#### Exercise brief
Output exactly, and only, the lines below from the one with "dra nytta av den gemensamma kunskapen." down to the one with "Linux operating systems.". Include both end lines and no pictures.

#### Information supplied

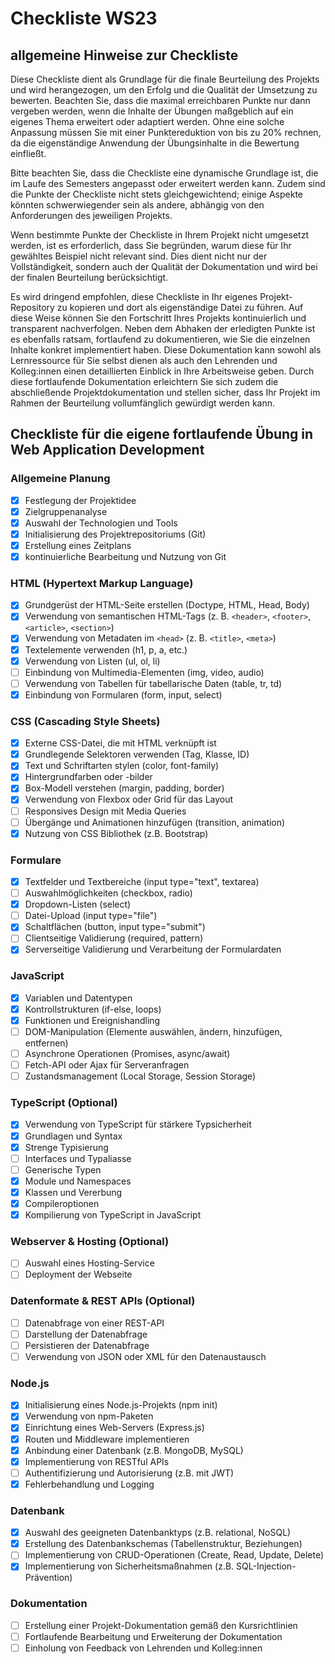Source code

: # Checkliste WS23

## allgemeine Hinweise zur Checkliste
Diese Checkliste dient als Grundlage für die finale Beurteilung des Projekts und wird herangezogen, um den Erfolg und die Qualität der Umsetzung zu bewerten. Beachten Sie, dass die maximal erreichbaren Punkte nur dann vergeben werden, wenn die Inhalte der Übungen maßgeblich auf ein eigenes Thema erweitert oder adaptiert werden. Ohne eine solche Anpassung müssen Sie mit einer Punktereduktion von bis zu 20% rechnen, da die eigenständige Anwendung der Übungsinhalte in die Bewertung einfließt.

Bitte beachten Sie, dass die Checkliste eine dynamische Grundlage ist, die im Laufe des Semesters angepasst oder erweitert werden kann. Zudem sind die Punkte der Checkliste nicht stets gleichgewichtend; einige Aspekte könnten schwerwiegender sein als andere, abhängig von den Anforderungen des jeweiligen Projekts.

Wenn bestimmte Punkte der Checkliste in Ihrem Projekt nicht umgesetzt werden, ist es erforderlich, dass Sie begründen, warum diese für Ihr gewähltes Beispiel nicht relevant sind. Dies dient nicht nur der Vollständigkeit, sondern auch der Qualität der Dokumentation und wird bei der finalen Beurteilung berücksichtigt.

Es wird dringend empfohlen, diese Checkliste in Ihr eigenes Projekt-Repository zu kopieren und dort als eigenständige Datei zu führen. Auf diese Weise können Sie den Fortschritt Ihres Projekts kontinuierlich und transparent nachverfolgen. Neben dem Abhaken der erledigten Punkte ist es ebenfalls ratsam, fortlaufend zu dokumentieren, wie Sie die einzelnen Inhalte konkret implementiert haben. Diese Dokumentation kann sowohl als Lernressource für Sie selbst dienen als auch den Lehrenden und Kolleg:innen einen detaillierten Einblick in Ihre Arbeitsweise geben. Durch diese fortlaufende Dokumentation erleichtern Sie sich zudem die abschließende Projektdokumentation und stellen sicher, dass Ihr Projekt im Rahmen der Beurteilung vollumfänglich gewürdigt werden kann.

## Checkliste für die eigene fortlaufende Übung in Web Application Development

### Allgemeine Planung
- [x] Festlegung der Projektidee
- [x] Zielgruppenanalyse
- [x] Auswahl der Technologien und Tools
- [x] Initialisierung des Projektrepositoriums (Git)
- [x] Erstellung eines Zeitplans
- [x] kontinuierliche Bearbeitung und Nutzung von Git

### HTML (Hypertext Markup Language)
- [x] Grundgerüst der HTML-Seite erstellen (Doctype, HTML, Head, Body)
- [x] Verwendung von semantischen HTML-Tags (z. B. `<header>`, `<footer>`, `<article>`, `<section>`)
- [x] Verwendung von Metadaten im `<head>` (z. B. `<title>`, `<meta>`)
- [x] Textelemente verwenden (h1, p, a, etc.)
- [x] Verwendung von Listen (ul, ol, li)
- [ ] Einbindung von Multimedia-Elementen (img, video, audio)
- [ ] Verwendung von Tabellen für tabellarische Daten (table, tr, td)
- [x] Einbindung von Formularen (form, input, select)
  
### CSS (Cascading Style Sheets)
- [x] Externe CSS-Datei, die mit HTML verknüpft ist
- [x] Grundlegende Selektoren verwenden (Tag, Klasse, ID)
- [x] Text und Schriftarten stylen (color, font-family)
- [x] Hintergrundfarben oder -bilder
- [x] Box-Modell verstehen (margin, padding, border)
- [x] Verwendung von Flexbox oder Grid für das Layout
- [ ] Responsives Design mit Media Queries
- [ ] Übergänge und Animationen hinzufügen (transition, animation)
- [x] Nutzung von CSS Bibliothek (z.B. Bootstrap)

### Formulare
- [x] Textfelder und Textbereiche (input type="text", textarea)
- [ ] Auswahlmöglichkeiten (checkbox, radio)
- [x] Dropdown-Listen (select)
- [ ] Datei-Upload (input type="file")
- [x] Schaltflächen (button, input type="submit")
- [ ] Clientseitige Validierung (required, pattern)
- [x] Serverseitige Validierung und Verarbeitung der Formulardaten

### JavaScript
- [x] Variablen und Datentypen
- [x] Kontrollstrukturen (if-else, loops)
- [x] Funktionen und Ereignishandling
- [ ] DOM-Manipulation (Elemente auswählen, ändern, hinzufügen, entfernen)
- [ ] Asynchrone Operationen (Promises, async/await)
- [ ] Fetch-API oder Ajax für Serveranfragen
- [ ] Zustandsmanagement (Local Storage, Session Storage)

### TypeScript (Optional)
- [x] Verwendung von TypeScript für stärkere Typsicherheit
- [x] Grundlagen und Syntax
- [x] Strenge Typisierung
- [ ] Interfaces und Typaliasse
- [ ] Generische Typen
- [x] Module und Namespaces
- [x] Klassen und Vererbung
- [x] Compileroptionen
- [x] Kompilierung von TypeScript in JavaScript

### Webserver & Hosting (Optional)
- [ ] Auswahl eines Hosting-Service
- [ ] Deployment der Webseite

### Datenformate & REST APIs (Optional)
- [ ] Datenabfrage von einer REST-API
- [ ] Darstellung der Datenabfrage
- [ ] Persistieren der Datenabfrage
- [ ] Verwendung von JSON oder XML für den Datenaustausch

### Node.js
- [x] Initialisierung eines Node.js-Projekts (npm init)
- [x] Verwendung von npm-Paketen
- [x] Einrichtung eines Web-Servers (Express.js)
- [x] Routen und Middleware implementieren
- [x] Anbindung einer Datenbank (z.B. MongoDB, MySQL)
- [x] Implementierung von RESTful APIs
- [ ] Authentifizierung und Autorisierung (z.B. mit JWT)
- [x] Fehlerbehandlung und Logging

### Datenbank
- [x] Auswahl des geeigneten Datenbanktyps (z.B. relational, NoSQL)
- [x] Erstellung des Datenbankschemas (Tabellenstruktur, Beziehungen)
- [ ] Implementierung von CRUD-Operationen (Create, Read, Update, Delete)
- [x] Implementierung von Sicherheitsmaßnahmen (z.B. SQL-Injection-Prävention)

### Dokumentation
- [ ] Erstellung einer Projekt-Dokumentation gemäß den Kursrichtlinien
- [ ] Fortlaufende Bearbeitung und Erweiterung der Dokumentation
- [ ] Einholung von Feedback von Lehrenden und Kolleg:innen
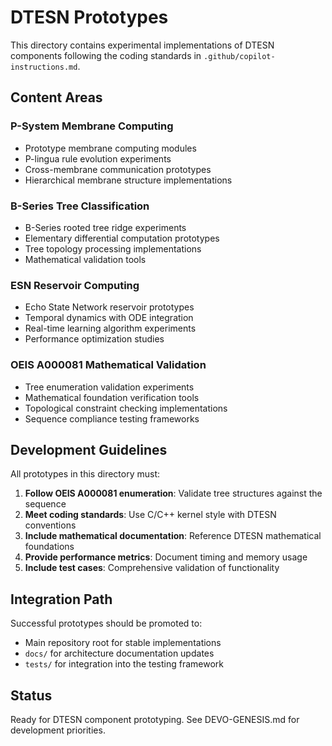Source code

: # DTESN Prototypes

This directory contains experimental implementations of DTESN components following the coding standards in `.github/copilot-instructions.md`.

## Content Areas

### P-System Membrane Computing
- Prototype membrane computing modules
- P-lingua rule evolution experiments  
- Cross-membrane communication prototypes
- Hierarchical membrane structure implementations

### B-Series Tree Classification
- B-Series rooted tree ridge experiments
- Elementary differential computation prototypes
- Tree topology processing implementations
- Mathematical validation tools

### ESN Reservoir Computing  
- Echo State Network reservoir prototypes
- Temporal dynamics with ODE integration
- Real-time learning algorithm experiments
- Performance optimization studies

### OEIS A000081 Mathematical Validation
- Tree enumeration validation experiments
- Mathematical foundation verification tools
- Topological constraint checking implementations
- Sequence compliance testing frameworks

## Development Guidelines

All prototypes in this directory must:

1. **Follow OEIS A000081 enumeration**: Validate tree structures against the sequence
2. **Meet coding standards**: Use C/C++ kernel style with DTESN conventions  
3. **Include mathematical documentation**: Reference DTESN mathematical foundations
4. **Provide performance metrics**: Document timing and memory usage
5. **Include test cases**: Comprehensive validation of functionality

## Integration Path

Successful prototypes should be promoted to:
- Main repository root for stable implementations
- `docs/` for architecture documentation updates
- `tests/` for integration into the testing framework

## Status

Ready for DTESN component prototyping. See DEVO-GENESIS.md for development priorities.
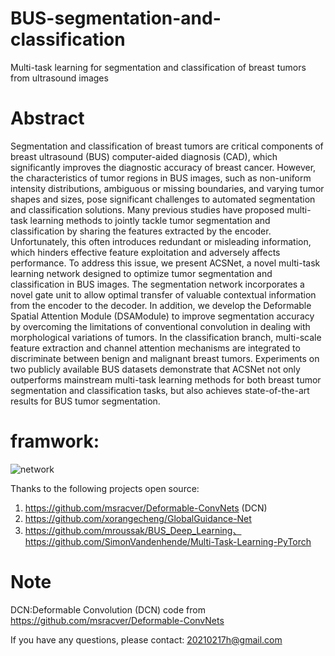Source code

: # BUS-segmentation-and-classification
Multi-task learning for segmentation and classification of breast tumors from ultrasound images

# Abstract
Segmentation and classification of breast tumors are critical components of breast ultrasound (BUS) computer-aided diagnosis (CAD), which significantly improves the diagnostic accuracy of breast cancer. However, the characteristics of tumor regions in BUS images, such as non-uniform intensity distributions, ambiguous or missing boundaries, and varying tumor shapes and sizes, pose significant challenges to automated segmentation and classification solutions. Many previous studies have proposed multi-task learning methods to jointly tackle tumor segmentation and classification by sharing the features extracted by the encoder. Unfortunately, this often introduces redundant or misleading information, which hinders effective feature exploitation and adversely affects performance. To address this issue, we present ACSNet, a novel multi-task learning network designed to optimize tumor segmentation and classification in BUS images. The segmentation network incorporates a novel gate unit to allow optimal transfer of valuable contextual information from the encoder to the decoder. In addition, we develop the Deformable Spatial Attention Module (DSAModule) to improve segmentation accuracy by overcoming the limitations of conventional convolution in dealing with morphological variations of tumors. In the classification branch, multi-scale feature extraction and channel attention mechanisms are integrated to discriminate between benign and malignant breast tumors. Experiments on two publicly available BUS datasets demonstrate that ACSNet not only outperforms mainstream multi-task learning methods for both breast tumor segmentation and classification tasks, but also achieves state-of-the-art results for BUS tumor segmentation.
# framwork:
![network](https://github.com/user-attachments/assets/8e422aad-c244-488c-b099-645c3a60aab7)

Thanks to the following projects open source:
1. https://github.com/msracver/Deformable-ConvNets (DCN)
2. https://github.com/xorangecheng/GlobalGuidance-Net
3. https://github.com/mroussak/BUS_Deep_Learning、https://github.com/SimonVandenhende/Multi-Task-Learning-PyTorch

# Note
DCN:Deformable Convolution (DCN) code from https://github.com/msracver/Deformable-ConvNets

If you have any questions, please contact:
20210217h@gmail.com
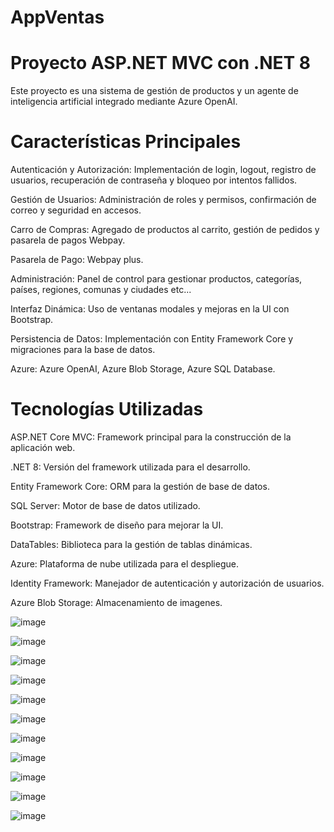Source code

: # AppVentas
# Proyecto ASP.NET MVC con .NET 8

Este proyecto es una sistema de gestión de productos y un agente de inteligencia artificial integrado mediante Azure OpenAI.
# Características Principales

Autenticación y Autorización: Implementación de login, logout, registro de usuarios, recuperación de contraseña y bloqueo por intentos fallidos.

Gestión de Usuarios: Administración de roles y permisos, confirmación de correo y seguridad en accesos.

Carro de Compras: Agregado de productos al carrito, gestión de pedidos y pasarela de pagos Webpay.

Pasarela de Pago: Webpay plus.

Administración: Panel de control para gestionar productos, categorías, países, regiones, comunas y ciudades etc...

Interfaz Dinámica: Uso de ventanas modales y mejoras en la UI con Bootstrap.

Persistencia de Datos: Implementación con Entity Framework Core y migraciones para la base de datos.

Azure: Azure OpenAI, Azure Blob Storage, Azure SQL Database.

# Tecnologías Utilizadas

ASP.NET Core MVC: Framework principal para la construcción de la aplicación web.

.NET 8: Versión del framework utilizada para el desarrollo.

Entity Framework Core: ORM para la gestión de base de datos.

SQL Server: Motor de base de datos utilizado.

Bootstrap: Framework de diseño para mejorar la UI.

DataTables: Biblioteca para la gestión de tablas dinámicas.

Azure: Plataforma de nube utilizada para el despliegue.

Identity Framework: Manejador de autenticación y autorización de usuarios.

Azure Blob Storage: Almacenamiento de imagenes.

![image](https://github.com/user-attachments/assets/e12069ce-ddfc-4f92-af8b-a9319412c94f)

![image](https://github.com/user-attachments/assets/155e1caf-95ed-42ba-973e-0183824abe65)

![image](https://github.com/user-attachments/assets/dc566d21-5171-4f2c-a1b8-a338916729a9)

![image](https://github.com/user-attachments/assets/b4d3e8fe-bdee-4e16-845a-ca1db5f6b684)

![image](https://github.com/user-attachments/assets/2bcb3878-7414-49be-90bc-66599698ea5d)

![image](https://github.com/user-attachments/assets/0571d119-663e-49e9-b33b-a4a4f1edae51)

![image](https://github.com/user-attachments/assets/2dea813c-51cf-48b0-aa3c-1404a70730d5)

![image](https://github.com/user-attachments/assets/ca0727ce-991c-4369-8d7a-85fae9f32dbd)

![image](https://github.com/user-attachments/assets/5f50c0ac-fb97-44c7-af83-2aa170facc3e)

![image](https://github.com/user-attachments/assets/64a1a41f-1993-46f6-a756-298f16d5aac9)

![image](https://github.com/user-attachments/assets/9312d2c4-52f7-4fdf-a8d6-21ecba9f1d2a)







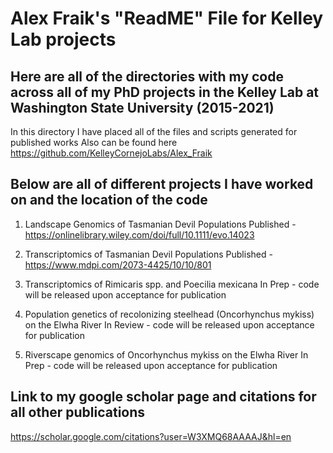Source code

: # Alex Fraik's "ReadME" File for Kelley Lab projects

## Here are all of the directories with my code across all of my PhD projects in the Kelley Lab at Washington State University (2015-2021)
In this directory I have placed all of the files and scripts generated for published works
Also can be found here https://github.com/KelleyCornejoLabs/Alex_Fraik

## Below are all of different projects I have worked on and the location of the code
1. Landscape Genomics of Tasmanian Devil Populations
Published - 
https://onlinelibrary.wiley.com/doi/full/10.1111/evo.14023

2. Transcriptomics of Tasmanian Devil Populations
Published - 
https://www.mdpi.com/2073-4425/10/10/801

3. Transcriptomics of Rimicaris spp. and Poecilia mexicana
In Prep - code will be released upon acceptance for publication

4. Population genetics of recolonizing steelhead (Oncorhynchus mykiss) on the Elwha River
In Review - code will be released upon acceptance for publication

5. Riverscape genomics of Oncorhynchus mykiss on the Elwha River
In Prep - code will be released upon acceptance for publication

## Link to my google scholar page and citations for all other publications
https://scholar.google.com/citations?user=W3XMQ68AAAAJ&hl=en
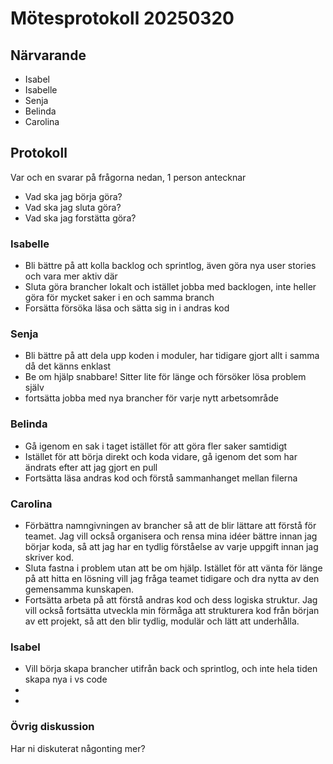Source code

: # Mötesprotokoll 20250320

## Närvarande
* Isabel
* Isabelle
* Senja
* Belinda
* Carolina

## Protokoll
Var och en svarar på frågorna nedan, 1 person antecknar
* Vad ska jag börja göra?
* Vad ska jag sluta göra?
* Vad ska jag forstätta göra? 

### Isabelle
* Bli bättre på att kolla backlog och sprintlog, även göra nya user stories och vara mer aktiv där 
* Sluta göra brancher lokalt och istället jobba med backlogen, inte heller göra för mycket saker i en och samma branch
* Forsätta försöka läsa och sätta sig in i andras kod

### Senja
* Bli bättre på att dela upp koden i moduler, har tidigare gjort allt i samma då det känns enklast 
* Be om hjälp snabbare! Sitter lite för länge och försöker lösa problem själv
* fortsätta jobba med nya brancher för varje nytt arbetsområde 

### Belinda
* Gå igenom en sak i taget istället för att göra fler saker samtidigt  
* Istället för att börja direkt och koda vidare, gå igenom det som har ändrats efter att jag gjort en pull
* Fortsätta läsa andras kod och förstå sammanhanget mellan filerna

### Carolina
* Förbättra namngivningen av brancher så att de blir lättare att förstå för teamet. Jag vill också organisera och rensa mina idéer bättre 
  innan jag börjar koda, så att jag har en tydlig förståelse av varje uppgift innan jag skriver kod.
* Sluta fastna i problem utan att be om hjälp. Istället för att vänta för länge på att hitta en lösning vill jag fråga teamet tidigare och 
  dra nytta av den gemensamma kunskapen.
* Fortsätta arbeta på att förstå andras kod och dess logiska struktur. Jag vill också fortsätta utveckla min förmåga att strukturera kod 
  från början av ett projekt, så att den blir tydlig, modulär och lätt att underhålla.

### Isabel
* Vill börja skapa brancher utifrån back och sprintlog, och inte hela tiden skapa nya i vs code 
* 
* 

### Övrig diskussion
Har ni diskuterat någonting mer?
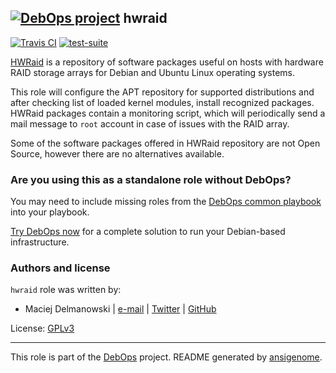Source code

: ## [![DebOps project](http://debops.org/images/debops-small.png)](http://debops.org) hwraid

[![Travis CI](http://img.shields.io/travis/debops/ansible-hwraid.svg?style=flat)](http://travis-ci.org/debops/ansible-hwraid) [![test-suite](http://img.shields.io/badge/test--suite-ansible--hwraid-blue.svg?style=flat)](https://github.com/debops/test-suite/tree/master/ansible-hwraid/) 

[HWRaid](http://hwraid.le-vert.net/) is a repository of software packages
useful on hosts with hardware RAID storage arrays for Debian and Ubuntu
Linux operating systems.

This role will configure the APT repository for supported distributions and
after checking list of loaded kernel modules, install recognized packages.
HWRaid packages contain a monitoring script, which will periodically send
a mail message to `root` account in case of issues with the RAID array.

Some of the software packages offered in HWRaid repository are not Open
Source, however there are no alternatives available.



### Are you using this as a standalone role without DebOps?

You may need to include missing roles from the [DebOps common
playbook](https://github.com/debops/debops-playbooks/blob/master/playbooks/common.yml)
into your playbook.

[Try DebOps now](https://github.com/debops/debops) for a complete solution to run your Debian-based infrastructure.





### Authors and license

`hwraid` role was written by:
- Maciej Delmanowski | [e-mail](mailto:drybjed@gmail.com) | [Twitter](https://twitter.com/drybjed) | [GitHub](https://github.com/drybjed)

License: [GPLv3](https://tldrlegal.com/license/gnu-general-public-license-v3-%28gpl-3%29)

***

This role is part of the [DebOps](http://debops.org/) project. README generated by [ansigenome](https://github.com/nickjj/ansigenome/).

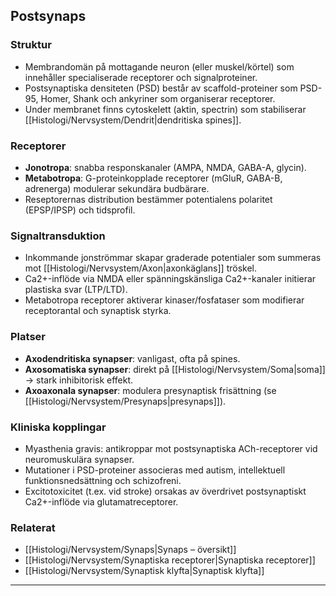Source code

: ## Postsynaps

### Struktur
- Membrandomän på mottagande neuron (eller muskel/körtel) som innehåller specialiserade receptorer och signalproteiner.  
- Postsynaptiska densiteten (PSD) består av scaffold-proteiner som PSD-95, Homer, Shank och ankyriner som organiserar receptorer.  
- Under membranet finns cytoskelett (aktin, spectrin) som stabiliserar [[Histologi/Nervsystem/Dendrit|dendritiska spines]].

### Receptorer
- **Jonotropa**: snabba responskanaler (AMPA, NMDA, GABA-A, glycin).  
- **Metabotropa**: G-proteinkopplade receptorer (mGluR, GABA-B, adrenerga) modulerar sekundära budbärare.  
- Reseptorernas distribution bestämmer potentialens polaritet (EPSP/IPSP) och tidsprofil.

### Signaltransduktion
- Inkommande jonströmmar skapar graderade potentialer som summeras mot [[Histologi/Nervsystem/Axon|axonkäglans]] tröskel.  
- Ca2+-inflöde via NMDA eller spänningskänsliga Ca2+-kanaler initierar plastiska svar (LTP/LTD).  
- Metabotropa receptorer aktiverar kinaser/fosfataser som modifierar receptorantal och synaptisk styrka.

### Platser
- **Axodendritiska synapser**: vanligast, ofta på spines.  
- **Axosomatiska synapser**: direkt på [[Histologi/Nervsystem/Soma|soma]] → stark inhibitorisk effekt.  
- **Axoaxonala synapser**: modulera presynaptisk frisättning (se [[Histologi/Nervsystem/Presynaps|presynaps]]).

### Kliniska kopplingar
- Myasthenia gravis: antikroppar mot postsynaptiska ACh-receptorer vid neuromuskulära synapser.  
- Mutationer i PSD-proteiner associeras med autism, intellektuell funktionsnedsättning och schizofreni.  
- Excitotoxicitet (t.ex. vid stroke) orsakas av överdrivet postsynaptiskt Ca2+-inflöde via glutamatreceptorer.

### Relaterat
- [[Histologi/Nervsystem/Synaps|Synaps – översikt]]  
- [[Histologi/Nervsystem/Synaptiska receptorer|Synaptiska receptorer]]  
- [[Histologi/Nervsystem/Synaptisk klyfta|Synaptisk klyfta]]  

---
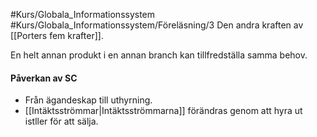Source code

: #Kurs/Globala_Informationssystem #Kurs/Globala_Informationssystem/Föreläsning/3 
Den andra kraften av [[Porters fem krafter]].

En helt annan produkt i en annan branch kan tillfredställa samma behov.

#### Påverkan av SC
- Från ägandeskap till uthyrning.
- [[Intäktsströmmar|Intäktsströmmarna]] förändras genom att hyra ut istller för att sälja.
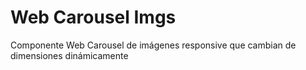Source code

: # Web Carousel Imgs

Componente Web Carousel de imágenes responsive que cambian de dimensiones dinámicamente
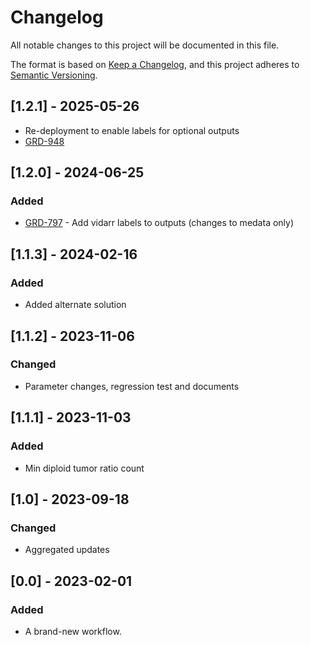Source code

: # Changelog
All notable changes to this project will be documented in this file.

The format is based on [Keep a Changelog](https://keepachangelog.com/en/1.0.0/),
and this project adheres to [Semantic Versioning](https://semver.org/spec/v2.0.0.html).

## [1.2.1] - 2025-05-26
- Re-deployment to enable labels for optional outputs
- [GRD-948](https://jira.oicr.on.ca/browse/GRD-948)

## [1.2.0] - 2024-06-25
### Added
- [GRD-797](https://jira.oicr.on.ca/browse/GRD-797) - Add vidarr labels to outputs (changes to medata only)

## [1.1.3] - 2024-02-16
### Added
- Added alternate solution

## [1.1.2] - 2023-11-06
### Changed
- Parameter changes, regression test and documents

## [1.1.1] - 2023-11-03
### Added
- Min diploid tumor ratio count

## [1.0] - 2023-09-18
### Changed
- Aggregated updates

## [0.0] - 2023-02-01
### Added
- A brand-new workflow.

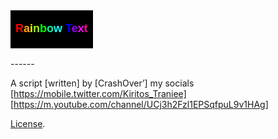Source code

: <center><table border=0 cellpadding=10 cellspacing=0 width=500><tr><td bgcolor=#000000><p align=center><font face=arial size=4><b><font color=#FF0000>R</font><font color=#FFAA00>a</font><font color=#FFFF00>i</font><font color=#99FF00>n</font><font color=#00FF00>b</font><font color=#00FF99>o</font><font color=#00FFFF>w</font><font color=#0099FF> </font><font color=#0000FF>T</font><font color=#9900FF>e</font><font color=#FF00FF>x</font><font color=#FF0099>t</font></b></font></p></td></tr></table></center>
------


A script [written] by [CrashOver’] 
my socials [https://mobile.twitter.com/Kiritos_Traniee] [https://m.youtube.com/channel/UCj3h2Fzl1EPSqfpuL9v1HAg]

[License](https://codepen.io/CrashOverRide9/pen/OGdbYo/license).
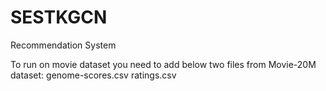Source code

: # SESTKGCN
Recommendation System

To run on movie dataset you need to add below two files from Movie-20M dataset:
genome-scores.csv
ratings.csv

#### Worked solution
  dra nytta av den gemensamma kunskapen.
* Fortsätta arbeta på att förstå andras kod och dess logiska struktur. Jag vill också fortsätta utveckla min förmåga att strukturera kod 
  från början av ett projekt, så att den blir tydlig, modulär och lätt att underhålla.

### Isabel
* Vill börja skapa brancher utifrån back och sprintlog, och inte hela tiden skapa nya i vs code 
* 
* 

### Övrig diskussion
Har ni diskuterat någonting mer?
Source code

: ## [![DebOps project](http://debops.org/images/debops-small.png)](http://debops.org) hwraid

[![Travis CI](http://img.shields.io/travis/debops/ansible-hwraid.svg?style=flat)](http://travis-ci.org/debops/ansible-hwraid) [![test-suite](http://img.shields.io/badge/test--suite-ansible--hwraid-blue.svg?style=flat)](https://github.com/debops/test-suite/tree/master/ansible-hwraid/) 

[HWRaid](http://hwraid.le-vert.net/) is a repository of software packages
useful on hosts with hardware RAID storage arrays for Debian and Ubuntu
Linux operating systems.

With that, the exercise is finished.